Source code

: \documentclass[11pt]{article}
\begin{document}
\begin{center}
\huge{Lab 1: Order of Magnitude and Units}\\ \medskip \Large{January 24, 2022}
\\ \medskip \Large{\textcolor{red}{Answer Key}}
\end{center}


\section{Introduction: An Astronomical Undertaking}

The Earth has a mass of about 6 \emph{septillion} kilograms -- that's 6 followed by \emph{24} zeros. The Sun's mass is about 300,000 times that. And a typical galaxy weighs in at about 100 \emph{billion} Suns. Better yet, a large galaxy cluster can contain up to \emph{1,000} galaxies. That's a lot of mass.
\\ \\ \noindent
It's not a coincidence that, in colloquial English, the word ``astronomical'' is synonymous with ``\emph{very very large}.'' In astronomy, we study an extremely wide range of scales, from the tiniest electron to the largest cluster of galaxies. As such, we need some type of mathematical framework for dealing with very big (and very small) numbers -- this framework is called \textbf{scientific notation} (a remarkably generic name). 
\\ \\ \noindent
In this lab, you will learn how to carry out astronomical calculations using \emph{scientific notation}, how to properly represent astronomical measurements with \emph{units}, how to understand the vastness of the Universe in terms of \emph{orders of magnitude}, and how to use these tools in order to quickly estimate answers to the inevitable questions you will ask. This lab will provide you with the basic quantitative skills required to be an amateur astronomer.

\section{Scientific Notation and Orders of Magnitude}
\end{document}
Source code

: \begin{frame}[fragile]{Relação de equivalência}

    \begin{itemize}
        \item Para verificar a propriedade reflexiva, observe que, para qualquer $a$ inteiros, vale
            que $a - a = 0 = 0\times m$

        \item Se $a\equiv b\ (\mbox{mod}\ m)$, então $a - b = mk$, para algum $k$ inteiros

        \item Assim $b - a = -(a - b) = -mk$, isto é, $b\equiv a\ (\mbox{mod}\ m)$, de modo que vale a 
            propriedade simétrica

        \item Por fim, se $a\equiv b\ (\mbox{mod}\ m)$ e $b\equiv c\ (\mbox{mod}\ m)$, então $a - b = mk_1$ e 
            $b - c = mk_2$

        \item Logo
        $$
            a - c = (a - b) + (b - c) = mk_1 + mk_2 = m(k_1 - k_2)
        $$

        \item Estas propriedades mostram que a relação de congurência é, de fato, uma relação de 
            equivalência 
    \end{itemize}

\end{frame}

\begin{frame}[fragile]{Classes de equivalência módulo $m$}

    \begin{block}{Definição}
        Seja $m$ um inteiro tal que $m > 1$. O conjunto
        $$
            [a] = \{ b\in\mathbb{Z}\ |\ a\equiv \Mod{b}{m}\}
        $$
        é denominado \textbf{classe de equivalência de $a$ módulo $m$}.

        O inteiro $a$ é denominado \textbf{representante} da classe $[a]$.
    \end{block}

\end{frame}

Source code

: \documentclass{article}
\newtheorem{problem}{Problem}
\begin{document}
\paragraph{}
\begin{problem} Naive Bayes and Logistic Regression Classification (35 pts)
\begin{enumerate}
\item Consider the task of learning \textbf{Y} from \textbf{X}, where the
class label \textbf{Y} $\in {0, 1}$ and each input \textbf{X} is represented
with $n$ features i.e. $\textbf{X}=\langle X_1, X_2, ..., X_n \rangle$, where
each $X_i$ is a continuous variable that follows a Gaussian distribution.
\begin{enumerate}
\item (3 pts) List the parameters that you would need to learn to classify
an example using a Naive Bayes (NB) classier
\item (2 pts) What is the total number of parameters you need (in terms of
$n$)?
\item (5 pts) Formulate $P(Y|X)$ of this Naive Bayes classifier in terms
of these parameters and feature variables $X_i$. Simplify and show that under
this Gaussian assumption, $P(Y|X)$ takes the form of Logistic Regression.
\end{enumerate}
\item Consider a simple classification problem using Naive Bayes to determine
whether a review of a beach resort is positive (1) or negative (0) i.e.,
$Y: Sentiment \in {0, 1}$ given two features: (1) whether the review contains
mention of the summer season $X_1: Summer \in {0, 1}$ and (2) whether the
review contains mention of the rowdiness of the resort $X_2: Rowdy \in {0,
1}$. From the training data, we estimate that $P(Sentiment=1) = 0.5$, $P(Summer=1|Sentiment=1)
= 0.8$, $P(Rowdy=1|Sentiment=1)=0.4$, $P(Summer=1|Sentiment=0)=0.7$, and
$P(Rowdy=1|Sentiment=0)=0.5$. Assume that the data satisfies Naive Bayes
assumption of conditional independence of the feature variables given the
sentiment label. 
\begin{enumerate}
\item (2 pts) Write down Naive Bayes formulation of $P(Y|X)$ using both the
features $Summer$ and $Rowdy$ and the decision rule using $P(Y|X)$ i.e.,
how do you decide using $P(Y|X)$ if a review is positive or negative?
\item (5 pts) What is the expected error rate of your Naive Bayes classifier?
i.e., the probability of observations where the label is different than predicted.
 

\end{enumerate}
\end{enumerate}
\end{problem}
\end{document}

* * *

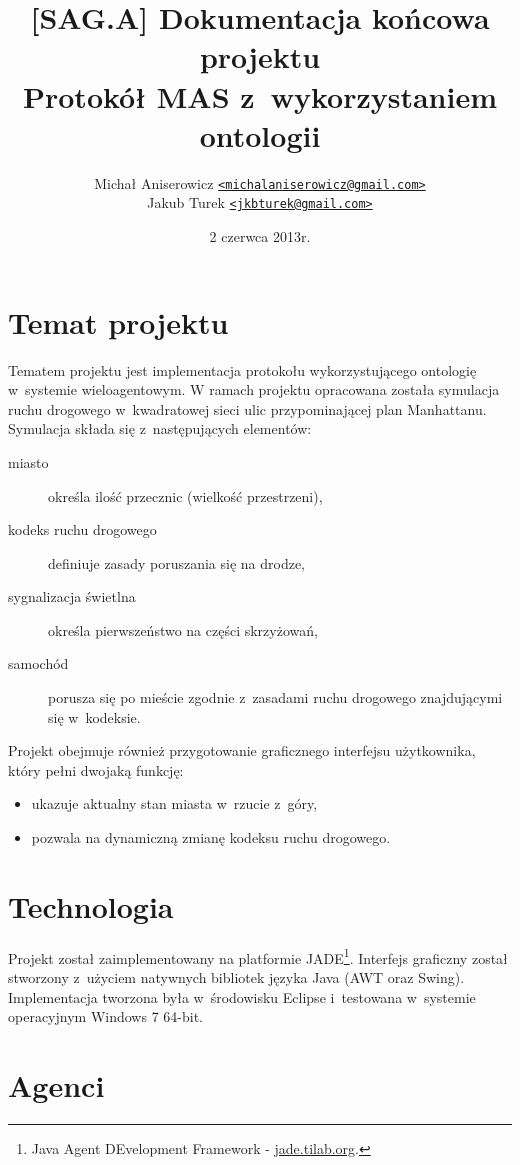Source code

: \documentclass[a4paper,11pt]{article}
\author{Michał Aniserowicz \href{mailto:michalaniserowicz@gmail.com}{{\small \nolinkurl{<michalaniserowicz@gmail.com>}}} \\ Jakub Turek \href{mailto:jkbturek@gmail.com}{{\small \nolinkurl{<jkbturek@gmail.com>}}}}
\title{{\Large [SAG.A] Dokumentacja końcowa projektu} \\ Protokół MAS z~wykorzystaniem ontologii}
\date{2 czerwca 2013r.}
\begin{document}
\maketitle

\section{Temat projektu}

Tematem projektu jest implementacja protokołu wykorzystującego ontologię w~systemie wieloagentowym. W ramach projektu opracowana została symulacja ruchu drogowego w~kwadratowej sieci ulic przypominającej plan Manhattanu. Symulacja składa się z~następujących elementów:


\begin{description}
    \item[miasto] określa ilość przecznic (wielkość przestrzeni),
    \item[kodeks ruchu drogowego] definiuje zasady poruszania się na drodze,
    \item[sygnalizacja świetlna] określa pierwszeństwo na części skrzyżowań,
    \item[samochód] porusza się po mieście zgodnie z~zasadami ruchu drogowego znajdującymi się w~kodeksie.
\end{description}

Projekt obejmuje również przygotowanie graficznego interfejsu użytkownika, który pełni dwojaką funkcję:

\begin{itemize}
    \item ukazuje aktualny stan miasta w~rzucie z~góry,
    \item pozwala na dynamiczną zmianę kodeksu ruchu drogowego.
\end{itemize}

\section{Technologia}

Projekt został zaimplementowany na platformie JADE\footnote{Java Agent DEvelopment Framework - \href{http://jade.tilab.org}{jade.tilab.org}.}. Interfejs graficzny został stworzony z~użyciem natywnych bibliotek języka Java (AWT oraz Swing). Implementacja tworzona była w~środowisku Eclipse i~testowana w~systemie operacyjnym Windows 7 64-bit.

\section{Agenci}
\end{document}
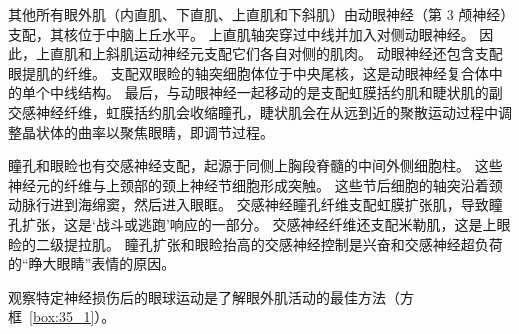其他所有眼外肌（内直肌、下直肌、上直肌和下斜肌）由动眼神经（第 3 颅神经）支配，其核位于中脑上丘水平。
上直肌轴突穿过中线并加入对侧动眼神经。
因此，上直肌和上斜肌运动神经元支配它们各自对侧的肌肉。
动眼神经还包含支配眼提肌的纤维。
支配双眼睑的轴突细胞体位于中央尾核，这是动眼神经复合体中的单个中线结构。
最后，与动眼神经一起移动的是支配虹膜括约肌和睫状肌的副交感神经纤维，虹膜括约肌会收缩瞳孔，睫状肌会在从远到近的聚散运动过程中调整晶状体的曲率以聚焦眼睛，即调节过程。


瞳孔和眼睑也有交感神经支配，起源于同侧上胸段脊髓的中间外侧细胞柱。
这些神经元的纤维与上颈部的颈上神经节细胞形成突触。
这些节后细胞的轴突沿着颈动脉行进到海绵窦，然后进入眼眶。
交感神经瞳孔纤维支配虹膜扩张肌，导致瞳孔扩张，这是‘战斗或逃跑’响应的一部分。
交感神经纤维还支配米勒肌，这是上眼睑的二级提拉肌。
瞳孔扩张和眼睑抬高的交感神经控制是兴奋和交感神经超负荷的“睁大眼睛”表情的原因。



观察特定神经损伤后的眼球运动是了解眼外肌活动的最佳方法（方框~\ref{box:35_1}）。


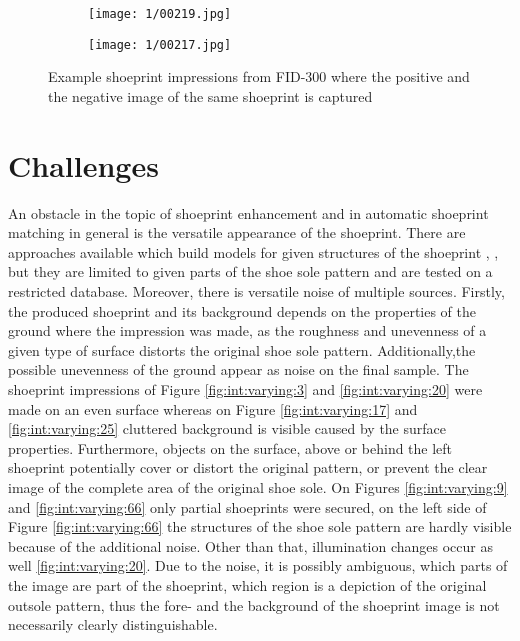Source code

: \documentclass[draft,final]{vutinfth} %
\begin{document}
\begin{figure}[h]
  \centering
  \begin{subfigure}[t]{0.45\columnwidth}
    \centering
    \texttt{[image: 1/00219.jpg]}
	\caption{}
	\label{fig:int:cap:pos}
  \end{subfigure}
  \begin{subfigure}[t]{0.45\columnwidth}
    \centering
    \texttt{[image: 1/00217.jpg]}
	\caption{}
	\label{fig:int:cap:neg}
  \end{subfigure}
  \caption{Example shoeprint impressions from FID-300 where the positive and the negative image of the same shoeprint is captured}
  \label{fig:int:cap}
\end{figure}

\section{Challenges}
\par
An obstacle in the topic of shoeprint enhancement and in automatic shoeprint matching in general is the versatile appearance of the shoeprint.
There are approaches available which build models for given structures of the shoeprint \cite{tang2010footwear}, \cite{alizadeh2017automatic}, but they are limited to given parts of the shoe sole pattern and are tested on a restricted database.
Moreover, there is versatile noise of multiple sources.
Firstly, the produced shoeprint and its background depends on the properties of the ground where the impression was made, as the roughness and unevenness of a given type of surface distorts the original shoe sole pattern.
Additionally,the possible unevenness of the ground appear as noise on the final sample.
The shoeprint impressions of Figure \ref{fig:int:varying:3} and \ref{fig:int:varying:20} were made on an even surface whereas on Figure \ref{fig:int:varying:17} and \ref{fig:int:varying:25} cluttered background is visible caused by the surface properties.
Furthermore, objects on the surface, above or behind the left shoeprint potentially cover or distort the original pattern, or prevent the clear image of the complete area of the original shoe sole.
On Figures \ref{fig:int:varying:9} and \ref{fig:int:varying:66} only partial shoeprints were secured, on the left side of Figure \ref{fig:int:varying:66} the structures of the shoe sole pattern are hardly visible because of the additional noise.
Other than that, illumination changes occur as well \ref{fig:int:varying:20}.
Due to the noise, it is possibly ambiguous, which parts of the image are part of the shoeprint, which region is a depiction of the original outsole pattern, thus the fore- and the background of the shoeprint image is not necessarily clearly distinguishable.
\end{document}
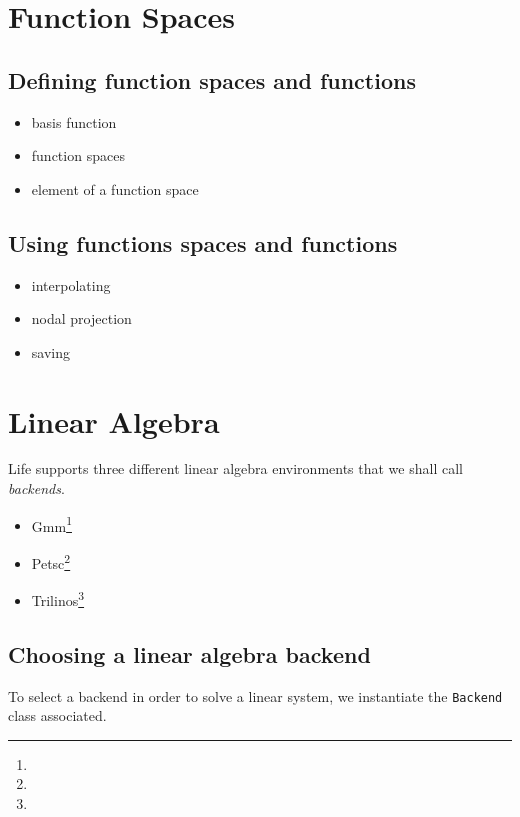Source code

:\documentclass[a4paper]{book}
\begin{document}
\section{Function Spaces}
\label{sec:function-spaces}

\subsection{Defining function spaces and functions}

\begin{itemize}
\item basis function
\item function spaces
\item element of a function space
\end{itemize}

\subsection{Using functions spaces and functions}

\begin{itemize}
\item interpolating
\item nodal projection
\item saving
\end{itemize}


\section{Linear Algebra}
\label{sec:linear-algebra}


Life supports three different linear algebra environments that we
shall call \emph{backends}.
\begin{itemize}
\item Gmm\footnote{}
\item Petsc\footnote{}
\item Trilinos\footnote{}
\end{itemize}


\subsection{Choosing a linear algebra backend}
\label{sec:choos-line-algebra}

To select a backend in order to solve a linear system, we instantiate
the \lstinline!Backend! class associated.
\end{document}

---

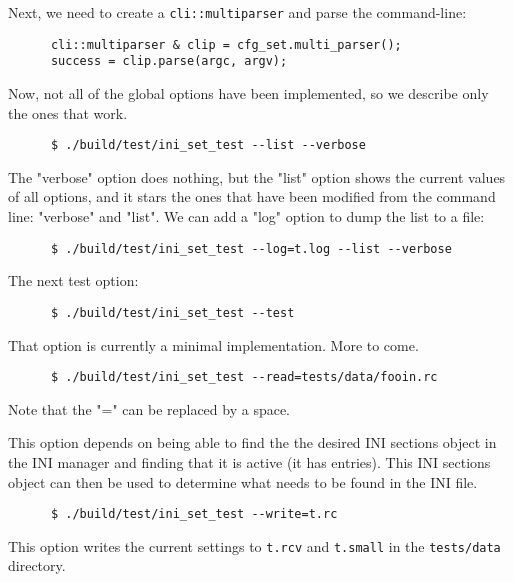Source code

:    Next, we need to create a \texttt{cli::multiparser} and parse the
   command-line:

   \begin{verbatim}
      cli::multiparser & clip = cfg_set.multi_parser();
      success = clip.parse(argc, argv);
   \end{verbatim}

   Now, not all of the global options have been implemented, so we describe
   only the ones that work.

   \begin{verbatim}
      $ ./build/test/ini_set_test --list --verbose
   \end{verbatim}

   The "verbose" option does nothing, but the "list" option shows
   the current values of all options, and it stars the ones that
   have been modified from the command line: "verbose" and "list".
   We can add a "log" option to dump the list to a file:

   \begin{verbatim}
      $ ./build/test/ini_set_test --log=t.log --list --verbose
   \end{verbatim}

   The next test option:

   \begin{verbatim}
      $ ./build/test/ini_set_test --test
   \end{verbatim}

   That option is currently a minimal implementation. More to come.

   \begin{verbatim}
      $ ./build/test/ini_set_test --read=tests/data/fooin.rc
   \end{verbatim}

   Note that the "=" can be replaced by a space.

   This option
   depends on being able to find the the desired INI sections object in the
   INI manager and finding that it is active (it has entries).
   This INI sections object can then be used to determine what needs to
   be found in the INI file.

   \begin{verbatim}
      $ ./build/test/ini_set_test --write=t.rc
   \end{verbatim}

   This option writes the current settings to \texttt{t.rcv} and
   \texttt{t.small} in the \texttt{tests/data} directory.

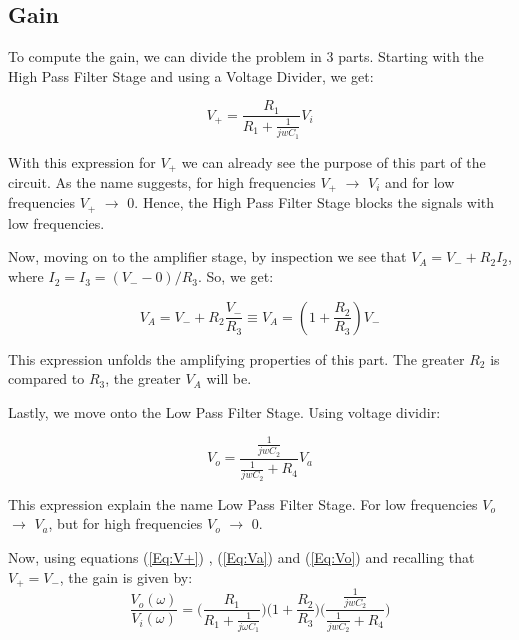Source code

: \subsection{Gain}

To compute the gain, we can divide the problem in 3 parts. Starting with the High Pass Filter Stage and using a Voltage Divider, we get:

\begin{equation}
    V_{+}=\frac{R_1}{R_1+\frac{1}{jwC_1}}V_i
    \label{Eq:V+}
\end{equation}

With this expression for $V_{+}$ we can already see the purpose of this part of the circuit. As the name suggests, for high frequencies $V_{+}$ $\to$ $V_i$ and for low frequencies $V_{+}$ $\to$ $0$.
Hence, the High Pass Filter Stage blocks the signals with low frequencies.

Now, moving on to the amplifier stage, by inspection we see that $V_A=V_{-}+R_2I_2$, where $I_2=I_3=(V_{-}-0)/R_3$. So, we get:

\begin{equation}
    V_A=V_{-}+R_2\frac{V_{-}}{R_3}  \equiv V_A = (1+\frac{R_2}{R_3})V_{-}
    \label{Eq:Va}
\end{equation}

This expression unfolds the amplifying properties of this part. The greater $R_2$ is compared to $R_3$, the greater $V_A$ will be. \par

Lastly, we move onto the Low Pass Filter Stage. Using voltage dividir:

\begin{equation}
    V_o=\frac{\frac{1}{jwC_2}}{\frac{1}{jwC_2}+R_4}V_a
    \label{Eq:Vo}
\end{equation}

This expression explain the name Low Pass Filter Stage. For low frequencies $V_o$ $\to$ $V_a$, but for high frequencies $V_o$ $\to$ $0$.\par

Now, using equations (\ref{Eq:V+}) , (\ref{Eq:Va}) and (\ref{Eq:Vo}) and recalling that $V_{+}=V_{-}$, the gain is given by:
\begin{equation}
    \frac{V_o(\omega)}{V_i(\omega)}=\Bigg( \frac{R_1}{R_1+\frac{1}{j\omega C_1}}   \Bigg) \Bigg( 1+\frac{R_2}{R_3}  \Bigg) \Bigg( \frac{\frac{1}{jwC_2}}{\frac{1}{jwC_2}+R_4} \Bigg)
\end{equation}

▸ **To do**
Please report every line of the listing that contains the string "left".

▸ **Output for this task**
Furthermore, objects on the surface, above or behind the left shoeprint potentially cover or distort the original pattern, or prevent the clear image of the complete area of the original shoe sole.
On Figures \ref{fig:int:varying:9} and \ref{fig:int:varying:66} only partial shoeprints were secured, on the left side of Figure \ref{fig:int:varying:66} the structures of the shoe sole pattern are hardly visible because of the additional noise.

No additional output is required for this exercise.